Iain:  And he had a great title. He called it “Seekers After Truth,” which must have really appealed to you.

Hameed:  That’s what Gurdjieff called his work. He got it from Gurdjieff. Yeah.

Iain:  I’m looking at my notes here…you were involved with the Fourth Way teaching as well.

Hameed:  What happened is that Claudio Naranjo was instrumental in some sense in my development. Not in terms of my realization or my liberation, but in terms of going in the right direction. Because he knew he had something, but he didn’t have everything. So he introduced us to many other teachers. He brought many other teachers – he brought Rinpoches, he brought Tao masters, he brought Hindu masters, he brought Sufi masters. So I got to work with many of those people. One of the Rinpoches, for instance, a Tibetan lama I worked with for several years, I learned a lot about Tibetan Buddhism. And I worked with EJ Gold who had more of a Fourth Way orientation and also a Sufi orientation. I worked with another person who was more Gurdjieffian, Fourth Way; I worked with him for several years. And at the same time I was still continuing my Reich therapy. I was doing my psychological bodywork too. Breathing, energizing, liberating the body at the same time that I was learning with those various teachers. And by the time I was working with the Fourth Way teacher, at some point I was beginning to have experiences of what I call essential nature. When I talked to him about it, he didn’t recognize them. He dismissed them.

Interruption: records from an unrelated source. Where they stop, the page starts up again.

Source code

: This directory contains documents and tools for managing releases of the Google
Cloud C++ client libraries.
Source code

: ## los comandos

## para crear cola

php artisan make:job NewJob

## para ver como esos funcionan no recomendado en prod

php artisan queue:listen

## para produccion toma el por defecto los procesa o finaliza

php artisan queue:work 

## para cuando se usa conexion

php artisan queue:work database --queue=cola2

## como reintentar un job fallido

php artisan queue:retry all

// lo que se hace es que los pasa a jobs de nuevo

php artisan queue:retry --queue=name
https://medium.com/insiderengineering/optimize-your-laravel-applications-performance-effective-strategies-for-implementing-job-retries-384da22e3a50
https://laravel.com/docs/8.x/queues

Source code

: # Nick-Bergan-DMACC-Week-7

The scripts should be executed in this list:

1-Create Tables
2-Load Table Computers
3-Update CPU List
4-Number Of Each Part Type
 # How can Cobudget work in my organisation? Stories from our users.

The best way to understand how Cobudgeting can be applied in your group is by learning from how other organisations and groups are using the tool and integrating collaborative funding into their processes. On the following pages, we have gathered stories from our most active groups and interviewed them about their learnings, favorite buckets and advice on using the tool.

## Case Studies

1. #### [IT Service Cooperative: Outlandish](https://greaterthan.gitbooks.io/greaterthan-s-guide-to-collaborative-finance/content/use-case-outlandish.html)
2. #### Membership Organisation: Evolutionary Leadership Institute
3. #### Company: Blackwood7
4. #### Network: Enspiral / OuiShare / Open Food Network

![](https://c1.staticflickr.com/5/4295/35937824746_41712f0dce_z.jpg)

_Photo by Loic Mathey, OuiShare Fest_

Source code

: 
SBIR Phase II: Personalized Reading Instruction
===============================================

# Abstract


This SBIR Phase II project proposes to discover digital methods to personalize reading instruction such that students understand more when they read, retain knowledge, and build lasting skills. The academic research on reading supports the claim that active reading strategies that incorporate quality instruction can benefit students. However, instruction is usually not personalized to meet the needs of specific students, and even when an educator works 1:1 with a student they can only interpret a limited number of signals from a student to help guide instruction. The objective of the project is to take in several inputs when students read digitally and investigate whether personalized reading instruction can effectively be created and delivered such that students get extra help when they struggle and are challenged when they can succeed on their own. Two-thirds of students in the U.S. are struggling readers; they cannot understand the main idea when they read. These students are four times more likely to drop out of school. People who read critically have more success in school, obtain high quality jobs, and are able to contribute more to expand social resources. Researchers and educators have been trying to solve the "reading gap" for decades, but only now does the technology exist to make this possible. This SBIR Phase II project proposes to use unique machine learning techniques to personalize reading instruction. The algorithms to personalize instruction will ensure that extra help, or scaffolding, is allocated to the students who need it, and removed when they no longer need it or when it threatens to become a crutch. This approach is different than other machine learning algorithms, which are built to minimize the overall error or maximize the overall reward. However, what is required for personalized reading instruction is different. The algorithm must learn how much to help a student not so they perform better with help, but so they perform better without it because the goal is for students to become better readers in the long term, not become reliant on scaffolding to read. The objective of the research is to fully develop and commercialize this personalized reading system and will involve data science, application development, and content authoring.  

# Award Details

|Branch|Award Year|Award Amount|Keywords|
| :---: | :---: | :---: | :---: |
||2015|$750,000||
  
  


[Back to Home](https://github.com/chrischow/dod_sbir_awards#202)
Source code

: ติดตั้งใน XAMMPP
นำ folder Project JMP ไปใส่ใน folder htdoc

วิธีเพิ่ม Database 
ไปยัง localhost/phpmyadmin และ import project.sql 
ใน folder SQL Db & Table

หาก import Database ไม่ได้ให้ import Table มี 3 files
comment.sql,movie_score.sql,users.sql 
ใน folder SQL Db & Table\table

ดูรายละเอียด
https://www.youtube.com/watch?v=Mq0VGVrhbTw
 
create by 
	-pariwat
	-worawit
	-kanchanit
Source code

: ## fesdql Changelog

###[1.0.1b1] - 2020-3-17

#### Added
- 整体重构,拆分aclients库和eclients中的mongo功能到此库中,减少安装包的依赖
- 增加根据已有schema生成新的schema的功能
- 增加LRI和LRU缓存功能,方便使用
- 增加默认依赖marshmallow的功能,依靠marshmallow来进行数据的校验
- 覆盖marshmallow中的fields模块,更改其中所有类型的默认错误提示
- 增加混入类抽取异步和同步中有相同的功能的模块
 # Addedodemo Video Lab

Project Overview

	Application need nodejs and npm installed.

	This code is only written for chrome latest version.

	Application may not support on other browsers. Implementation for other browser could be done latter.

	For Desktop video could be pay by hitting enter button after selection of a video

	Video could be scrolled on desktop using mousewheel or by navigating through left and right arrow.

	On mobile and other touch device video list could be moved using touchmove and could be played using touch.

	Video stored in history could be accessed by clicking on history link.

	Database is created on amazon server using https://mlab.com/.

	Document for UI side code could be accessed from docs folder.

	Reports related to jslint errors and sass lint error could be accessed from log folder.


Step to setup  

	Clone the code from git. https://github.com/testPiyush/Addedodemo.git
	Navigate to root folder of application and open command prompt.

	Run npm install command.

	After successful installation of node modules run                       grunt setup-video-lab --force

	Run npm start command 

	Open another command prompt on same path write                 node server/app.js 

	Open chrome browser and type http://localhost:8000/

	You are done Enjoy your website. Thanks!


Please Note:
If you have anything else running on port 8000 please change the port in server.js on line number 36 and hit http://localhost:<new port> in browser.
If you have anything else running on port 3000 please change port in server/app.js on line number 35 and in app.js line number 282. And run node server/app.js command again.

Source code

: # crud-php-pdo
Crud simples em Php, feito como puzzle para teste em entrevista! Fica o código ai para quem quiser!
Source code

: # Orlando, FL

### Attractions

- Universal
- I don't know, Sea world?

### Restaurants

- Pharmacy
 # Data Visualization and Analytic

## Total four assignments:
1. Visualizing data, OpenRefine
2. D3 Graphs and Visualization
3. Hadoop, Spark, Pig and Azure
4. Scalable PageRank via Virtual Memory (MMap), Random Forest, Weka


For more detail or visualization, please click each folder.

Iain:  So what kind of experiences were they?

Hameed:  I was experiencing something that I felt as truth. I was feeling, “I am experiencing truth.” But I could feel it, sense it, see it. And it was like a pretty palpable sense of presence of truth. Which is so present, it’s like a conscious mass of 25 carat gold. I became like a statue of gold. And just like the gold statue you see of the Buddha, I felt like that. I felt, I am gold. I am truth. And I recognize that gold, what the alchemists call gold, is truth. True truth. The truth I was looking for. I was looking for what is objective truth. So when I talked to this teacher about some of those things, he didn’t recognize it. And I began to have a peaceful, congenial separation from his work. And then went on my way. Because things weren’t developing in me. And I think one other influence – because of my interests at that time, I met the 16th Karmapa.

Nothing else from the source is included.